**WHAT THIS TASK INVOLVES:**
Apart from the images, the records below need to be copied exactly.

**Dataset entries:**
☆ ☆ ☆
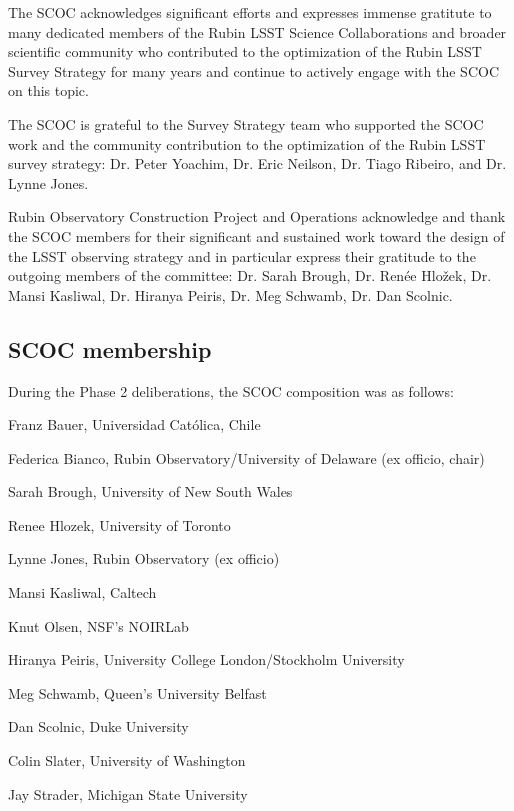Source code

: The SCOC acknowledges significant efforts and expresses immense gratitute to many dedicated members of the Rubin LSST Science Collaborations and broader scientific community who contributed to the optimization of the Rubin LSST Survey Strategy for many years and continue to actively engage with the SCOC on this topic. 

The SCOC is grateful to the Survey Strategy team who supported the SCOC work and the community contribution to the optimization of the Rubin LSST survey strategy: 
Dr. Peter Yoachim, 
Dr. Eric Neilson,
Dr. Tiago Ribeiro, and Dr. Lynne Jones.

Rubin Observatory Construction Project and Operations acknowledge and thank the SCOC members for their significant and sustained   work toward the design of the LSST observing strategy and in particular express their gratitude to the outgoing members of the committee: Dr. Sarah Brough, Dr. Renée Hložek, Dr. Mansi Kasliwal, Dr. Hiranya Peiris, Dr. Meg Schwamb, Dr. Dan Scolnic.

\subsection{SCOC membership}

During the Phase 2 deliberations, the SCOC composition was as follows:

 Franz Bauer, Universidad Católica, Chile

 Federica Bianco, Rubin Observatory/University of Delaware (ex officio, chair)

 Sarah Brough, University of New South Wales 

 Renee Hlozek, University of Toronto


 Lynne Jones, Rubin Observatory (ex officio)

 Mansi Kasliwal, Caltech 

 Knut Olsen, NSF’s NOIRLab 

 Hiranya Peiris, University College London/Stockholm University

 Meg Schwamb, Queen's University Belfast

 Dan Scolnic, Duke University

 Colin Slater, University of Washington  

 Jay Strader, Michigan State University

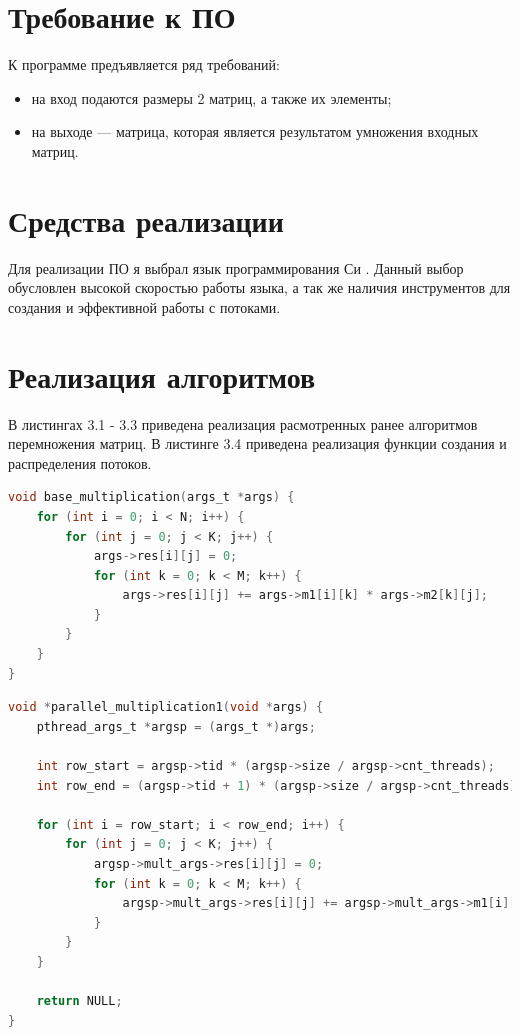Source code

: \documentclass[12pt]{report}
\begin{document}
\section{Требование к ПО}

К программе предъявляется ряд требований:

\begin{itemize}
	\item на вход подаются размеры 2 матриц, а также их элементы;
	\item на выходе — матрица, которая является результатом умножения входных матриц.
\end{itemize}

\section{Средства реализации}
Для реализации ПО я выбрал язык программирования Си \cite{C}. Данный выбор обусловлен высокой скоростью работы языка, а так же наличия инструментов для создания и эффективной работы с потоками.

\section{Реализация алгоритмов}

В листингах 3.1 - 3.3 приведена реализация расмотренных ранее алгоритмов перемножения матриц.
В листинге 3.4 приведена реализация функции создания и распределения потоков.

\begin{lstlisting}[label=some-code,caption=Функция умножения матриц обычным способом, language=C]
void base_multiplication(args_t *args) {
	for (int i = 0; i < N; i++) {
		for (int j = 0; j < K; j++) {
			args->res[i][j] = 0;
			for (int k = 0; k < M; k++) {
				args->res[i][j] += args->m1[i][k] * args->m2[k][j];
			}
		}
	}
}
\end{lstlisting}

\begin{lstlisting}[label=some-code,caption=Функция умножения матриц параллельно. Способ №1,language=C]
void *parallel_multiplication1(void *args) {
	pthread_args_t *argsp = (args_t *)args;

	int row_start = argsp->tid * (argsp->size / argsp->cnt_threads);
	int row_end = (argsp->tid + 1) * (argsp->size / argsp->cnt_threads);

	for (int i = row_start; i < row_end; i++) {
		for (int j = 0; j < K; j++) {
			argsp->mult_args->res[i][j] = 0;
			for (int k = 0; k < M; k++) {
				argsp->mult_args->res[i][j] += argsp->mult_args->m1[i][k] * argsp->mult_args->m2[k][j];
			}
		}
	}

	return NULL;
}

\end{lstlisting}
\end{document}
☆ ☆ ☆
**SOLUTION TO THIS TASK:**
Source code

: The SCOC acknowledges significant efforts and expresses immense gratitute to many dedicated members of the Rubin LSST Science Collaborations and broader scientific community who contributed to the optimization of the Rubin LSST Survey Strategy for many years and continue to actively engage with the SCOC on this topic. 

The SCOC is grateful to the Survey Strategy team who supported the SCOC work and the community contribution to the optimization of the Rubin LSST survey strategy: 
Dr. Peter Yoachim, 
Dr. Eric Neilson,
Dr. Tiago Ribeiro, and Dr. Lynne Jones.

Rubin Observatory Construction Project and Operations acknowledge and thank the SCOC members for their significant and sustained   work toward the design of the LSST observing strategy and in particular express their gratitude to the outgoing members of the committee: Dr. Sarah Brough, Dr. Renée Hložek, Dr. Mansi Kasliwal, Dr. Hiranya Peiris, Dr. Meg Schwamb, Dr. Dan Scolnic.

\subsection{SCOC membership}

During the Phase 2 deliberations, the SCOC composition was as follows:

 Franz Bauer, Universidad Católica, Chile

 Federica Bianco, Rubin Observatory/University of Delaware (ex officio, chair)

 Sarah Brough, University of New South Wales 

 Renee Hlozek, University of Toronto


 Lynne Jones, Rubin Observatory (ex officio)

 Mansi Kasliwal, Caltech 

 Knut Olsen, NSF’s NOIRLab 

 Hiranya Peiris, University College London/Stockholm University

 Meg Schwamb, Queen's University Belfast

 Dan Scolnic, Duke University

 Colin Slater, University of Washington  

 Jay Strader, Michigan State University

Source code

: \documentclass[12pt]{report}
\begin{document}
\section{Требование к ПО}

К программе предъявляется ряд требований:

\begin{itemize}
	\item на вход подаются размеры 2 матриц, а также их элементы;
	\item на выходе — матрица, которая является результатом умножения входных матриц.
\end{itemize}

\section{Средства реализации}
Для реализации ПО я выбрал язык программирования Си \cite{C}. Данный выбор обусловлен высокой скоростью работы языка, а так же наличия инструментов для создания и эффективной работы с потоками.

\section{Реализация алгоритмов}

В листингах 3.1 - 3.3 приведена реализация расмотренных ранее алгоритмов перемножения матриц.
В листинге 3.4 приведена реализация функции создания и распределения потоков.

\begin{lstlisting}[label=some-code,caption=Функция умножения матриц обычным способом, language=C]
void base_multiplication(args_t *args) {
	for (int i = 0; i < N; i++) {
		for (int j = 0; j < K; j++) {
			args->res[i][j] = 0;
			for (int k = 0; k < M; k++) {
				args->res[i][j] += args->m1[i][k] * args->m2[k][j];
			}
		}
	}
}
\end{lstlisting}

\begin{lstlisting}[label=some-code,caption=Функция умножения матриц параллельно. Способ №1,language=C]
void *parallel_multiplication1(void *args) {
	pthread_args_t *argsp = (args_t *)args;

	int row_start = argsp->tid * (argsp->size / argsp->cnt_threads);
	int row_end = (argsp->tid + 1) * (argsp->size / argsp->cnt_threads);

	for (int i = row_start; i < row_end; i++) {
		for (int j = 0; j < K; j++) {
			argsp->mult_args->res[i][j] = 0;
			for (int k = 0; k < M; k++) {
				argsp->mult_args->res[i][j] += argsp->mult_args->m1[i][k] * argsp->mult_args->m2[k][j];
			}
		}
	}

	return NULL;
}

\end{lstlisting}
\end{document}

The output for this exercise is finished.